[Source data]
※
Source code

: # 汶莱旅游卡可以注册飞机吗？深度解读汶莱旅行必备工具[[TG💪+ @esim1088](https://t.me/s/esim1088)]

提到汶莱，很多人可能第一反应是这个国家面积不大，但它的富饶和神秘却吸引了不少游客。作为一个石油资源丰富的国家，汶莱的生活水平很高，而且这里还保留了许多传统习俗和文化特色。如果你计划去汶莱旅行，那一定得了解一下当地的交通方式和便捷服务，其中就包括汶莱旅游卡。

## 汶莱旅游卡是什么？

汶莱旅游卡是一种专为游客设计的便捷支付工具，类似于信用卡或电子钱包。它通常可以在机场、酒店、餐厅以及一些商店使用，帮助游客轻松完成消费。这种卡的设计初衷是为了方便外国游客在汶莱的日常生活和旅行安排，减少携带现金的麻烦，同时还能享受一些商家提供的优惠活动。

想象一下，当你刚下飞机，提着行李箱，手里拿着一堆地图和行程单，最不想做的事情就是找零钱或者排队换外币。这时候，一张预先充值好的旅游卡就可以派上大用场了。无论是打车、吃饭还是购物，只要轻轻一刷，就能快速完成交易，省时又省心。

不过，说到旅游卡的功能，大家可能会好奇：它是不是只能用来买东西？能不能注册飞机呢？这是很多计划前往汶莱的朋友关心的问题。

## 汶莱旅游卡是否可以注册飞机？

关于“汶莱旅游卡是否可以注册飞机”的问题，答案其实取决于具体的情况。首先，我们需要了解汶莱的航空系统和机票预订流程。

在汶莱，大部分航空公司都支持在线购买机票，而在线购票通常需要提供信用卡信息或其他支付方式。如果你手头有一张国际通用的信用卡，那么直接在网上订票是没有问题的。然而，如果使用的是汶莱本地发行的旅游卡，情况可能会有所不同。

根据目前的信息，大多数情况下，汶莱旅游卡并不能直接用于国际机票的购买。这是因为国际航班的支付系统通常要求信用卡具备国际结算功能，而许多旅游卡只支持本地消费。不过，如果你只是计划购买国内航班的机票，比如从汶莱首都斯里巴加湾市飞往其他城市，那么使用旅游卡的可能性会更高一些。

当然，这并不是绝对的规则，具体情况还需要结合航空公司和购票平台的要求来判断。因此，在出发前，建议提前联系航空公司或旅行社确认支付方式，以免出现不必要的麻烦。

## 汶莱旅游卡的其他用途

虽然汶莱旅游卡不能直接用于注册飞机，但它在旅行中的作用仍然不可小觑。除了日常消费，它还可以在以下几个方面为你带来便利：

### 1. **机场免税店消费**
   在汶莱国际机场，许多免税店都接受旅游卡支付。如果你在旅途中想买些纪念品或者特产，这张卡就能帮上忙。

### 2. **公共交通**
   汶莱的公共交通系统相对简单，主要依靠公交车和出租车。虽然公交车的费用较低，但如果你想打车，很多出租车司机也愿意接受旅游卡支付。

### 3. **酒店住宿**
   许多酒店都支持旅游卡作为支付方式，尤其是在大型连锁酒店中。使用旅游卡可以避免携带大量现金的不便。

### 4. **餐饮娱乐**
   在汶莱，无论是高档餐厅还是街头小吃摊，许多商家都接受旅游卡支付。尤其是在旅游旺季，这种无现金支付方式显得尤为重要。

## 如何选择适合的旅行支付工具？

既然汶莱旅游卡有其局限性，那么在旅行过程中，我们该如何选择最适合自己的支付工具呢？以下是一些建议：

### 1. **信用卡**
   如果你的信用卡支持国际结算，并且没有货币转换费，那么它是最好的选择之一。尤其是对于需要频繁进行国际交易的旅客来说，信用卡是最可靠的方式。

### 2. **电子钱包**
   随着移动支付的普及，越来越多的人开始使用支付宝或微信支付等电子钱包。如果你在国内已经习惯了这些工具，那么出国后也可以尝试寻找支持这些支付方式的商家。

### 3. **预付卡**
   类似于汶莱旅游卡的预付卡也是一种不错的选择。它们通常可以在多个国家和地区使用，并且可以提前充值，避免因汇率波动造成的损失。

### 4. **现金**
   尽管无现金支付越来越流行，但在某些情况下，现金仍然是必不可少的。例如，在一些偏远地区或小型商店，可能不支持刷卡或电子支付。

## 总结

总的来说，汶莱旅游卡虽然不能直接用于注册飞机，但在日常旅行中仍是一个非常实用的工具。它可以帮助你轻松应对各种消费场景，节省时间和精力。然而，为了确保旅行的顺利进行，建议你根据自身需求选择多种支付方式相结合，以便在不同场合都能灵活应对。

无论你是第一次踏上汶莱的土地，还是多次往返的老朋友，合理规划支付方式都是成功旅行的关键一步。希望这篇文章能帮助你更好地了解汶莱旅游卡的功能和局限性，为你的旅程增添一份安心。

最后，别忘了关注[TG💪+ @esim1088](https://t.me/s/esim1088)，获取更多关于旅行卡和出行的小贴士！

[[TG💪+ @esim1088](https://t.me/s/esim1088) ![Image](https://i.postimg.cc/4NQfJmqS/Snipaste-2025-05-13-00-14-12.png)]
※
- **What is expected**: Look above for the line containing "在汶莱，无论是高档餐厅还是街" and the line containing "### 2. **电子钱包**". Transcribe both, with the lines between them, exactly.

- **Answer space**:
   在汶莱，无论是高档餐厅还是街头小吃摊，许多商家都接受旅游卡支付。尤其是在旅游旺季，这种无现金支付方式显得尤为重要。

## 如何选择适合的旅行支付工具？

既然汶莱旅游卡有其局限性，那么在旅行过程中，我们该如何选择最适合自己的支付工具呢？以下是一些建议：

### 1. **信用卡**
   如果你的信用卡支持国际结算，并且没有货币转换费，那么它是最好的选择之一。尤其是对于需要频繁进行国际交易的旅客来说，信用卡是最可靠的方式。

### 2. **电子钱包**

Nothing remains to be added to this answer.